Work order »
Where does the string "used" occur in the records below? Copy every line that holds it.

Saved entries »
╔══

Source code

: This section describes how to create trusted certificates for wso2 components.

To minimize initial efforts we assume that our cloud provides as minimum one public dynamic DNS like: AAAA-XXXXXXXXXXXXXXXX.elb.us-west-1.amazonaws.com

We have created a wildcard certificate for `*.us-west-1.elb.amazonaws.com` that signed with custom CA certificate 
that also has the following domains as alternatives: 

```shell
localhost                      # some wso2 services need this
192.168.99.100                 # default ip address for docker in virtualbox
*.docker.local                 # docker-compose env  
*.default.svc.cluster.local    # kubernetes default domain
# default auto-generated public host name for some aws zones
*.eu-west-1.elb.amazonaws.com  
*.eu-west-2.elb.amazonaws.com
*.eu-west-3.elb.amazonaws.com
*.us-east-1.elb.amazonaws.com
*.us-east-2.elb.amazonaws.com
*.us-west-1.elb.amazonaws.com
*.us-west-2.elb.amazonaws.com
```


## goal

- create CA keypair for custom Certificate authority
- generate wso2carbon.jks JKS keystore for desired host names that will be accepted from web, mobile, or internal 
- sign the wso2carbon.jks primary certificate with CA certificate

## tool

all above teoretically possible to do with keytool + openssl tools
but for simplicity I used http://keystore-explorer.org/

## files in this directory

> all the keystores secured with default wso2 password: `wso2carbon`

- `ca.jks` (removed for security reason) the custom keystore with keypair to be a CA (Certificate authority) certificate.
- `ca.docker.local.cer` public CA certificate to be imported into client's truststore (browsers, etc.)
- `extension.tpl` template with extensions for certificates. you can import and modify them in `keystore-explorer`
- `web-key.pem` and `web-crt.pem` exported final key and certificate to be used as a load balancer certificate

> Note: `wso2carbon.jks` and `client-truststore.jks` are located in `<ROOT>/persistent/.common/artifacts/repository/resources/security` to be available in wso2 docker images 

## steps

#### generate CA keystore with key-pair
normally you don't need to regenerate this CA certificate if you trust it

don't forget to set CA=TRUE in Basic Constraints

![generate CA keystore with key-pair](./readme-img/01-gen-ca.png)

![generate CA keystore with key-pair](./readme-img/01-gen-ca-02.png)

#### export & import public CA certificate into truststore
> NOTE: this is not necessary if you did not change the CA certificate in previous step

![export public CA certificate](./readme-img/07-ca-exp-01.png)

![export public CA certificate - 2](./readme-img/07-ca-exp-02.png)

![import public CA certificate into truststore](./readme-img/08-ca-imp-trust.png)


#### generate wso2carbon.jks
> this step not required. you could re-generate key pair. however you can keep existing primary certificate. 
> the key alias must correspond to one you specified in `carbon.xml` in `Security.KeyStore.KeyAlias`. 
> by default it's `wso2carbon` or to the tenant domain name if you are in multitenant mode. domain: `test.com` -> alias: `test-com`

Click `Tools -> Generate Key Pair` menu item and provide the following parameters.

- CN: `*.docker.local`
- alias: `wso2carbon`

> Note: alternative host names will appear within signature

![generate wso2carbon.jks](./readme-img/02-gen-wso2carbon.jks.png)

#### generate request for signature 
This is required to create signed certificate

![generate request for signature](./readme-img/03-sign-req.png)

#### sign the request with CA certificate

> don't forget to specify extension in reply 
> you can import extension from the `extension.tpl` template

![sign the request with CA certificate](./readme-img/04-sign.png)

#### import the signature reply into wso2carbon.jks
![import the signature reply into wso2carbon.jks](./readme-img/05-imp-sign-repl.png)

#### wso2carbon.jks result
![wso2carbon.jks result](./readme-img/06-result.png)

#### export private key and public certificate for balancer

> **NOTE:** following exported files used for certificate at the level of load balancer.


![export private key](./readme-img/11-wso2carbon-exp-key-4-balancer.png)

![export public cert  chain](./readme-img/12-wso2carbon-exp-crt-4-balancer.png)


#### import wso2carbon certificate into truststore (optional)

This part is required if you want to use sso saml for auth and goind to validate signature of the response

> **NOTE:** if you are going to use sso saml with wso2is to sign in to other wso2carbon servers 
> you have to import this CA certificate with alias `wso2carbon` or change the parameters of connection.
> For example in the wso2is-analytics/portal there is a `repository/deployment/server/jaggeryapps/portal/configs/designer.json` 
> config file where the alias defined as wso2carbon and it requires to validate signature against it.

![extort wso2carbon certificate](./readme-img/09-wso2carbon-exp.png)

╚══

Answer for the task »
but for simplicity I used http://keystore-explorer.org/
- `web-key.pem` and `web-crt.pem` exported final key and certificate to be used as a load balancer certificate
> **NOTE:** following exported files used for certificate at the level of load balancer.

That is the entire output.